What is needed: Search the records for "inventory". Report every line where it occurs.

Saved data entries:

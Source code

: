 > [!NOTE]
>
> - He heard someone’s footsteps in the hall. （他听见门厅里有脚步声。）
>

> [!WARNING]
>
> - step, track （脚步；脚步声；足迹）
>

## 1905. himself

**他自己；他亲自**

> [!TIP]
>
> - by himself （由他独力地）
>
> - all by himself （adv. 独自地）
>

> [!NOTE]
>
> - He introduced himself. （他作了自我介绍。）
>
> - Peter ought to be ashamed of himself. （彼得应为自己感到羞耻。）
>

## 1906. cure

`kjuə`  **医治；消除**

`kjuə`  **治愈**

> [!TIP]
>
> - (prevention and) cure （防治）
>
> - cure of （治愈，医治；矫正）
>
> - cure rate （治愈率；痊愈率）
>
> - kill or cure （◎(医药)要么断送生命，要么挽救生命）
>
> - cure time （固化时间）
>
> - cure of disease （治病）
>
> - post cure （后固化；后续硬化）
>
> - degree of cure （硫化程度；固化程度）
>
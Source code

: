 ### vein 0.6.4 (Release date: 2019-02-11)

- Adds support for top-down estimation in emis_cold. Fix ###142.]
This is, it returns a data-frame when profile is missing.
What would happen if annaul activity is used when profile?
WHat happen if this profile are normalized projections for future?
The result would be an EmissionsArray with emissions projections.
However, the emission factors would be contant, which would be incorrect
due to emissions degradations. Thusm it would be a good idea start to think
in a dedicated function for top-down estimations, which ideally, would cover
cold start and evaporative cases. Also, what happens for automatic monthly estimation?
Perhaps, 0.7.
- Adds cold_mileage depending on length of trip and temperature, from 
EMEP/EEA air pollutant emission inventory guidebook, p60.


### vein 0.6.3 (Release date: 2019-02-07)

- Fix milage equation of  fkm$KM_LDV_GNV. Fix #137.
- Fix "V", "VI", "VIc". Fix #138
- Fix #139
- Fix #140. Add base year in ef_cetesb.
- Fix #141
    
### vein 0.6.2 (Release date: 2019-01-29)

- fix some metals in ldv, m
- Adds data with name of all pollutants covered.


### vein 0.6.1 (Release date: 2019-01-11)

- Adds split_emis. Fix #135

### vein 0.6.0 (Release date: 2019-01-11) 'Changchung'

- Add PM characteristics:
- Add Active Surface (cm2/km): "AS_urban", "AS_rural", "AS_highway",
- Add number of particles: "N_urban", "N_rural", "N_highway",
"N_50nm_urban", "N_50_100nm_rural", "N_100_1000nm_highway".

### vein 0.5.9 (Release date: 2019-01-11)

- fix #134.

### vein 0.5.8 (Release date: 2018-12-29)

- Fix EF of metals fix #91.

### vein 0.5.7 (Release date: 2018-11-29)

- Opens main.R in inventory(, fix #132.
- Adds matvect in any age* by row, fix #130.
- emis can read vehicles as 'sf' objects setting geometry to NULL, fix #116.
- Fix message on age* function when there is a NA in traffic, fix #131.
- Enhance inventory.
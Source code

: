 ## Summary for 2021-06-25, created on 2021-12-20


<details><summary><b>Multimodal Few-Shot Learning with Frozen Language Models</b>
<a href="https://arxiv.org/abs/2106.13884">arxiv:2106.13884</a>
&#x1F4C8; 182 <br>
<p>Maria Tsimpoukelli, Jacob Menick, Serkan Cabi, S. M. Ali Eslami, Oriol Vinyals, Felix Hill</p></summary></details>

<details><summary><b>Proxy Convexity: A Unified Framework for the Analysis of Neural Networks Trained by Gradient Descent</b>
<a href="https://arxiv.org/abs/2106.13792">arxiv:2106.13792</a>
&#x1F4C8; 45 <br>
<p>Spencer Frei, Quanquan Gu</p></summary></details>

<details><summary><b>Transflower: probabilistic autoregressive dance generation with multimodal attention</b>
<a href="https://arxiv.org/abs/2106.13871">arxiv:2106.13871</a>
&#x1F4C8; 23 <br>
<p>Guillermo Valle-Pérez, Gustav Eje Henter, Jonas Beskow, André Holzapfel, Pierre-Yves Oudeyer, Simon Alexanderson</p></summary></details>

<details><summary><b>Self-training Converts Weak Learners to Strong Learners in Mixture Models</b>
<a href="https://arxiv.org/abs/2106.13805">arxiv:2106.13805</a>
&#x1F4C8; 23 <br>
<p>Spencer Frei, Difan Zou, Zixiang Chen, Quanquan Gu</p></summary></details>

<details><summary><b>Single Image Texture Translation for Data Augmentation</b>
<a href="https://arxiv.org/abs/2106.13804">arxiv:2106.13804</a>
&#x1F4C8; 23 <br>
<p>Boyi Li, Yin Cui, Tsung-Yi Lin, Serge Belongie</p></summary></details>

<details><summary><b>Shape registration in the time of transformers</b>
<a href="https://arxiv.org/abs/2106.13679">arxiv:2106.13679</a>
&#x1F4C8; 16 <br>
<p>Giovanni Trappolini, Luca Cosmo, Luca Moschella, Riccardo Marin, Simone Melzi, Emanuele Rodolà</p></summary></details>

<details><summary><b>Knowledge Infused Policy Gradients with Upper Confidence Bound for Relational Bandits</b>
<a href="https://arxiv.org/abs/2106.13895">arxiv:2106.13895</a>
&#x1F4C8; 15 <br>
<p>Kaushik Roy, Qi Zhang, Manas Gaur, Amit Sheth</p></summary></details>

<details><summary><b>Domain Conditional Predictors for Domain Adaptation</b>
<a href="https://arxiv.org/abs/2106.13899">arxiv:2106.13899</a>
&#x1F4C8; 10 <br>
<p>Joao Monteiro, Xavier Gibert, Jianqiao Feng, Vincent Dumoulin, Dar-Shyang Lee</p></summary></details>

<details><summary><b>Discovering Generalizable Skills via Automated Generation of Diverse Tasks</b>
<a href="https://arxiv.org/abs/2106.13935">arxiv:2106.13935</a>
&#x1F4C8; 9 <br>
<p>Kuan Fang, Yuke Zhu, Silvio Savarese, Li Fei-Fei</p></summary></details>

Response to the exercise:
EMEP/EEA air pollutant emission inventory guidebook, p60.
- Opens main.R in inventory(, fix #132.
- Enhance inventory.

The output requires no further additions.